TASK DIRECTIONS
Write out exactly the lines of the entries below from the one holding "The runner supports" to the one holding "tech stack decisions", inclusive, and leave out all other lines.

[Source texts of formatted documents]
####################

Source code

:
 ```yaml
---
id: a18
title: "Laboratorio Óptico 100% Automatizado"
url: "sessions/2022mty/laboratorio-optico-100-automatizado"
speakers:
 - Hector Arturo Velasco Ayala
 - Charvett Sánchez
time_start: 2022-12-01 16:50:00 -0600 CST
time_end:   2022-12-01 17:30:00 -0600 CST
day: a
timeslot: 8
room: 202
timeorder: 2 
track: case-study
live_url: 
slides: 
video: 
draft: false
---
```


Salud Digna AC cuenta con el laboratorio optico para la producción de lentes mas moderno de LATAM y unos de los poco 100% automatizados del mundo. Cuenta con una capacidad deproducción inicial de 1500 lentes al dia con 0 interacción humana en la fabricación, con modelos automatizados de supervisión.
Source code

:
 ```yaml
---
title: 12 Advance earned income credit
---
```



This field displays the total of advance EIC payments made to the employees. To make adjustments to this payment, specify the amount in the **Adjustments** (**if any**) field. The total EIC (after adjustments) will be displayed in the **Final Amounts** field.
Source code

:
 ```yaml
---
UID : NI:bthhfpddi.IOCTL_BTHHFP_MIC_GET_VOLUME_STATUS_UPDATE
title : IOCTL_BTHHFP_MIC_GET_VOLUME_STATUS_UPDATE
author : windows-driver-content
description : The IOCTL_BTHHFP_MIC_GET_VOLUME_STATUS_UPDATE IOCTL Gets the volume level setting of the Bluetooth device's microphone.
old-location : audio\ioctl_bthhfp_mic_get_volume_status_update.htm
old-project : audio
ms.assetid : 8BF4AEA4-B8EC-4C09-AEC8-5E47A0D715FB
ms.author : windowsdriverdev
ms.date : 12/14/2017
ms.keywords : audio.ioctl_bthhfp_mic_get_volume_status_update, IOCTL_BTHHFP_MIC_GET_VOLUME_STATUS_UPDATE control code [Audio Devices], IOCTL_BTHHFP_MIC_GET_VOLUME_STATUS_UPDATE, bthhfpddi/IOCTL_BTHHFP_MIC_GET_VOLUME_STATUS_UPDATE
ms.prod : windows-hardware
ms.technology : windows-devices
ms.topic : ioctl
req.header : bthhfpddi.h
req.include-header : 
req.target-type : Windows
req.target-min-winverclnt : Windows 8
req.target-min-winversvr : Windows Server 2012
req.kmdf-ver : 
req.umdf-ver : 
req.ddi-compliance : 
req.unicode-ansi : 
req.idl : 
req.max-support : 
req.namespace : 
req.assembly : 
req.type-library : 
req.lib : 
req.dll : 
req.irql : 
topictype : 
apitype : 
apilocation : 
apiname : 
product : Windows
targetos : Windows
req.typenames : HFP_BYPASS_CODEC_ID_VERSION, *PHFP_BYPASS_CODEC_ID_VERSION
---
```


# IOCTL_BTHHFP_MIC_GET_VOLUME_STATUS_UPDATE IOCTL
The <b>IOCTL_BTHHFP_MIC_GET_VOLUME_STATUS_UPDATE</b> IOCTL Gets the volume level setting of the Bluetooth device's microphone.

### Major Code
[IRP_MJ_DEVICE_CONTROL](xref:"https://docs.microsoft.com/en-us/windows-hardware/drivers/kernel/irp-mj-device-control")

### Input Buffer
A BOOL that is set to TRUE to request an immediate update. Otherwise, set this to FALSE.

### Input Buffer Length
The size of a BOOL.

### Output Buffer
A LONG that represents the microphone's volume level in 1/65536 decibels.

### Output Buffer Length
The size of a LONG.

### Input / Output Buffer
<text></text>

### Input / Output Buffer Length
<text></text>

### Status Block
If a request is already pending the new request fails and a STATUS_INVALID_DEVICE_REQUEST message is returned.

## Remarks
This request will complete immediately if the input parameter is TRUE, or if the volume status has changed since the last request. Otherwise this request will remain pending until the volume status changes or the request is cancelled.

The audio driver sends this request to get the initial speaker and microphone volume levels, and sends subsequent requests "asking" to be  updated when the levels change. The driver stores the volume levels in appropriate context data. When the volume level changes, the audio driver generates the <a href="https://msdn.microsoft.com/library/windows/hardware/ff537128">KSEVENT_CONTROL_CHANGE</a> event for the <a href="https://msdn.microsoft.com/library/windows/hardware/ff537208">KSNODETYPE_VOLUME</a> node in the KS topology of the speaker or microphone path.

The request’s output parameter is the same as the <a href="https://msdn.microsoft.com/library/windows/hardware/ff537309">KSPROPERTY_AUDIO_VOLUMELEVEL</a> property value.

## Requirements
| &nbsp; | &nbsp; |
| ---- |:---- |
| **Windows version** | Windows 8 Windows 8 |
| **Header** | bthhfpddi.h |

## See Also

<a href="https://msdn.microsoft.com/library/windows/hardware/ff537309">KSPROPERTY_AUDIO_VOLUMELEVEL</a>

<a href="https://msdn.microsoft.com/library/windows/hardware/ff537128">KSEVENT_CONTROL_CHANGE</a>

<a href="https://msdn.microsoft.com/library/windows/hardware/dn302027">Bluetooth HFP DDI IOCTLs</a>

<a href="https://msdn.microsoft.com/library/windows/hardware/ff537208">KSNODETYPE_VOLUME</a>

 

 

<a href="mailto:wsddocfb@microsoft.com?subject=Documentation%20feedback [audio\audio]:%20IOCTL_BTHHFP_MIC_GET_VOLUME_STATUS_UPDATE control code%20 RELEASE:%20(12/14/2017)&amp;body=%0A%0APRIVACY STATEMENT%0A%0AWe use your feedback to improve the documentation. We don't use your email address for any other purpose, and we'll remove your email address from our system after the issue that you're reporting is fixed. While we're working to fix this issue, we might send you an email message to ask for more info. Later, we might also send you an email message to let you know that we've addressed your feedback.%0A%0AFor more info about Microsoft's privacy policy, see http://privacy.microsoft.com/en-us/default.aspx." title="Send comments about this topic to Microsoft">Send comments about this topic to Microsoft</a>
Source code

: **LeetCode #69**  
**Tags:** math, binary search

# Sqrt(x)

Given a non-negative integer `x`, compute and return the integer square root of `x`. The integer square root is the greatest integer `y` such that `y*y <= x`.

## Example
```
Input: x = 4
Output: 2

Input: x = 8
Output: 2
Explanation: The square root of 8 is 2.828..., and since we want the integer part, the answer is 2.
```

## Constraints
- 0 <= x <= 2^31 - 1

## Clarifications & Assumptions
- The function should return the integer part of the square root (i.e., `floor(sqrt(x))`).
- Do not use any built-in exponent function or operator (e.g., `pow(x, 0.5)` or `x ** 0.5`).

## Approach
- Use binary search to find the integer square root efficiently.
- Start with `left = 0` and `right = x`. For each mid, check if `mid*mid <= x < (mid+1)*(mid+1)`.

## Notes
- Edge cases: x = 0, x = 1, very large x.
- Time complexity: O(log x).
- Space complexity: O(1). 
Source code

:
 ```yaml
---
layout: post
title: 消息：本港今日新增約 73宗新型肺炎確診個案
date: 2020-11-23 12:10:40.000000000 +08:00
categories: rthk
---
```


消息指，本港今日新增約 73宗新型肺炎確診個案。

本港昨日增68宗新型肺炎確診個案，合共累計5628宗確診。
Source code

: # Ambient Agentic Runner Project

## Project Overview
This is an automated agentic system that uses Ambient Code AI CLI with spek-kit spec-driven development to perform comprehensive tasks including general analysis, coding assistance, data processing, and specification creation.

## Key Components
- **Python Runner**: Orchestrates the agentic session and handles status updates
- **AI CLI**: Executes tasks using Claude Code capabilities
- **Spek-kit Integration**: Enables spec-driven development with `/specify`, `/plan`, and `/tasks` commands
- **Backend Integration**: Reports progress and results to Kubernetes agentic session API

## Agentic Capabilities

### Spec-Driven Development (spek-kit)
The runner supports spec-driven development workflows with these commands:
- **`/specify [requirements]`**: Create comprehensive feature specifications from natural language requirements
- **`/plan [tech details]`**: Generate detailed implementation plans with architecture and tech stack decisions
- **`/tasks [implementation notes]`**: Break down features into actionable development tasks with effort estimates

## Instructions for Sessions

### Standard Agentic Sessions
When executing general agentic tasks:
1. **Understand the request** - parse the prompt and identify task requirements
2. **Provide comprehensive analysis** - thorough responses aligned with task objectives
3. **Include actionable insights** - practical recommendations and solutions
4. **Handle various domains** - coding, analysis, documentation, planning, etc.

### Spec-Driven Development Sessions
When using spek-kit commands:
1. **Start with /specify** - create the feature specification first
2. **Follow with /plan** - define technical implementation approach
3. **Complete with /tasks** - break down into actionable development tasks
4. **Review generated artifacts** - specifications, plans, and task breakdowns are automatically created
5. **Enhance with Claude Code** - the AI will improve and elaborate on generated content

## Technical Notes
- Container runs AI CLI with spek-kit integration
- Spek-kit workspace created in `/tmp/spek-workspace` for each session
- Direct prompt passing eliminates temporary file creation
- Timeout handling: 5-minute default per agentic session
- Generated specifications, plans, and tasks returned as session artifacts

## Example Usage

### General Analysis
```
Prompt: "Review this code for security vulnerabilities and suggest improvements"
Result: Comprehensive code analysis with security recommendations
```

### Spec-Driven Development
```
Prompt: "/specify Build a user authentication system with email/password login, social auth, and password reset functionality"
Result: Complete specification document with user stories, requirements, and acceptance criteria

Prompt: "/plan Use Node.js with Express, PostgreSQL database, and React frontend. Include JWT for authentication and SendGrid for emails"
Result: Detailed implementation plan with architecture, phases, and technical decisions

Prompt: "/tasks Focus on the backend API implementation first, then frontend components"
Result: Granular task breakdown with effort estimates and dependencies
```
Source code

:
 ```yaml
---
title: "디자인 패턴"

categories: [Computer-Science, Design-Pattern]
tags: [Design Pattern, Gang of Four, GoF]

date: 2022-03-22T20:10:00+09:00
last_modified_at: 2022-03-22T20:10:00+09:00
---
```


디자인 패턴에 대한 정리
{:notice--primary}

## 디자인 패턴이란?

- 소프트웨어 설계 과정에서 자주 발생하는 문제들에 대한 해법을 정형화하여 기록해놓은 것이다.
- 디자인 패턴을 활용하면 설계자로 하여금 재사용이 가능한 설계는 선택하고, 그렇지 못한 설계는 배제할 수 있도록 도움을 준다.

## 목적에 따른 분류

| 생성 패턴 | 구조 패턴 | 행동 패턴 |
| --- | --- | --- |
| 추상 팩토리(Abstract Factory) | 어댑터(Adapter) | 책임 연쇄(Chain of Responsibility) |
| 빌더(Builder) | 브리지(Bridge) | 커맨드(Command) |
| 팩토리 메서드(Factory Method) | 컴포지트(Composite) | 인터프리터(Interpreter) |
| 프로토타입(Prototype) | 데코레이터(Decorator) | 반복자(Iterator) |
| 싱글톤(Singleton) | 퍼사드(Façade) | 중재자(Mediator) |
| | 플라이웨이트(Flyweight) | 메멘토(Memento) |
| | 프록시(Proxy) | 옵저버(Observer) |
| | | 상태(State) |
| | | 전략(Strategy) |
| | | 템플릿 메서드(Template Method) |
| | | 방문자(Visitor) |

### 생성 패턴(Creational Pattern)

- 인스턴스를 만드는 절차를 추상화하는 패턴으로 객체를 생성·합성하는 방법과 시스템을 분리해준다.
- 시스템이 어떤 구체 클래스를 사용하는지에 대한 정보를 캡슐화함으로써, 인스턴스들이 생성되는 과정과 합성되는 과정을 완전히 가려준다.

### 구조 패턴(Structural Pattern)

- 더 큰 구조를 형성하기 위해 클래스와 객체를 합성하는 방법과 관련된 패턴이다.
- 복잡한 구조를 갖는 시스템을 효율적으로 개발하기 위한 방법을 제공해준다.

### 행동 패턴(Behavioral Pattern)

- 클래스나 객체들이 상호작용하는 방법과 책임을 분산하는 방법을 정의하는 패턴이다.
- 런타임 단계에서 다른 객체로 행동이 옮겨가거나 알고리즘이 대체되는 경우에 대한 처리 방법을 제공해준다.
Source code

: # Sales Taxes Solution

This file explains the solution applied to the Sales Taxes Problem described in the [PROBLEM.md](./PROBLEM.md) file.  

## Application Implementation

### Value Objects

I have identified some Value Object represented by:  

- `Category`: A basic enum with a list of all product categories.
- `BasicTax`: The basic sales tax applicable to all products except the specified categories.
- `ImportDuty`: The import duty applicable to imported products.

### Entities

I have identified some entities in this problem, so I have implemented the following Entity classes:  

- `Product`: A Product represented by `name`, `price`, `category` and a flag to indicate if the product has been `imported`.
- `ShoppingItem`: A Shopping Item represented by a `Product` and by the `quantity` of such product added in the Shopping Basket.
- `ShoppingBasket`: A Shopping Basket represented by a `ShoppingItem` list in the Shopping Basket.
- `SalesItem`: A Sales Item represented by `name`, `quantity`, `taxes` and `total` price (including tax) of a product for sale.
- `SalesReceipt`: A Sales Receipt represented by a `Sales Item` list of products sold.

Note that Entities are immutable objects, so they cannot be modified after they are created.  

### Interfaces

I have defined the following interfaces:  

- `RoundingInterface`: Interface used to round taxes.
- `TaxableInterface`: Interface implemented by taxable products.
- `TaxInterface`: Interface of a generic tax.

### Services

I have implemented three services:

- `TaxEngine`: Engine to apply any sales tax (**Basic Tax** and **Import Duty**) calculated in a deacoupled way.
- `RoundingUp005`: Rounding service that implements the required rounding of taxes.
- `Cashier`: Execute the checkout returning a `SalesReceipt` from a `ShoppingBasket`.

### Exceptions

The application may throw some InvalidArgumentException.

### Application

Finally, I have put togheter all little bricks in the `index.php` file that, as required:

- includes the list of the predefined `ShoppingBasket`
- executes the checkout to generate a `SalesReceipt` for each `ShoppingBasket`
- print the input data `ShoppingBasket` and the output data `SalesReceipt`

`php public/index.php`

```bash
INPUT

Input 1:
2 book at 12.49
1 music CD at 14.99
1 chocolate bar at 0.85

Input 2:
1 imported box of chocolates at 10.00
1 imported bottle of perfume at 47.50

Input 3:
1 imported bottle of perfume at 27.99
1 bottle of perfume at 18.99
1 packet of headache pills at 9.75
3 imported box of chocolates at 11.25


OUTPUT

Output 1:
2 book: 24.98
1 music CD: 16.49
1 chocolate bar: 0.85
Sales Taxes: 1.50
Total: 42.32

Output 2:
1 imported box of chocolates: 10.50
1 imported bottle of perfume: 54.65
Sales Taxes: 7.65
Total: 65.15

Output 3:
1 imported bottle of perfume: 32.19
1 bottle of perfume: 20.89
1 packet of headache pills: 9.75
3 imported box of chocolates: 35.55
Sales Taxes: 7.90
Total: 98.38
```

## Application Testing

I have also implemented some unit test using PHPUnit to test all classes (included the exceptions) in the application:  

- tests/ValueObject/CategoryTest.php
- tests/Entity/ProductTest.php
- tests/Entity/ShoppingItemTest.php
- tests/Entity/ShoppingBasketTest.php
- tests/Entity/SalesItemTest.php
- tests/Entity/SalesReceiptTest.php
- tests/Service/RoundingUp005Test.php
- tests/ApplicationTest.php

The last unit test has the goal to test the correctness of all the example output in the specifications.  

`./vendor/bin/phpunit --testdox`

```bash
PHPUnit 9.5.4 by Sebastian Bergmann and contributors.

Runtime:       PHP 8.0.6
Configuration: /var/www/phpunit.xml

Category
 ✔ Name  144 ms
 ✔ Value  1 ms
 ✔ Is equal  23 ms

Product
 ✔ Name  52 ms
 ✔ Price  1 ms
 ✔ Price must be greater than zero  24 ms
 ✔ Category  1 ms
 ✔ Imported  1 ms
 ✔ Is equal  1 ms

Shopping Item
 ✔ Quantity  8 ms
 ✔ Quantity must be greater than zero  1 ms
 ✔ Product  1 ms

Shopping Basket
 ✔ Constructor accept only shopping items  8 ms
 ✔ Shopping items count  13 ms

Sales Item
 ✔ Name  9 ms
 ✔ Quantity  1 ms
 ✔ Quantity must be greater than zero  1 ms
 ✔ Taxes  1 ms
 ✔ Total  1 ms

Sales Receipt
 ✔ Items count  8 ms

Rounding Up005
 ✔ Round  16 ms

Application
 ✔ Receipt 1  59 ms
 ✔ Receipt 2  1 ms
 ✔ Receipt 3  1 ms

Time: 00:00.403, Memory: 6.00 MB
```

####################

ANSWER FOR THE TASK
The runner supports spec-driven development workflows with these commands:
- **`/specify [requirements]`**: Create comprehensive feature specifications from natural language requirements
- **`/plan [tech details]`**: Generate detailed implementation plans with architecture and tech stack decisions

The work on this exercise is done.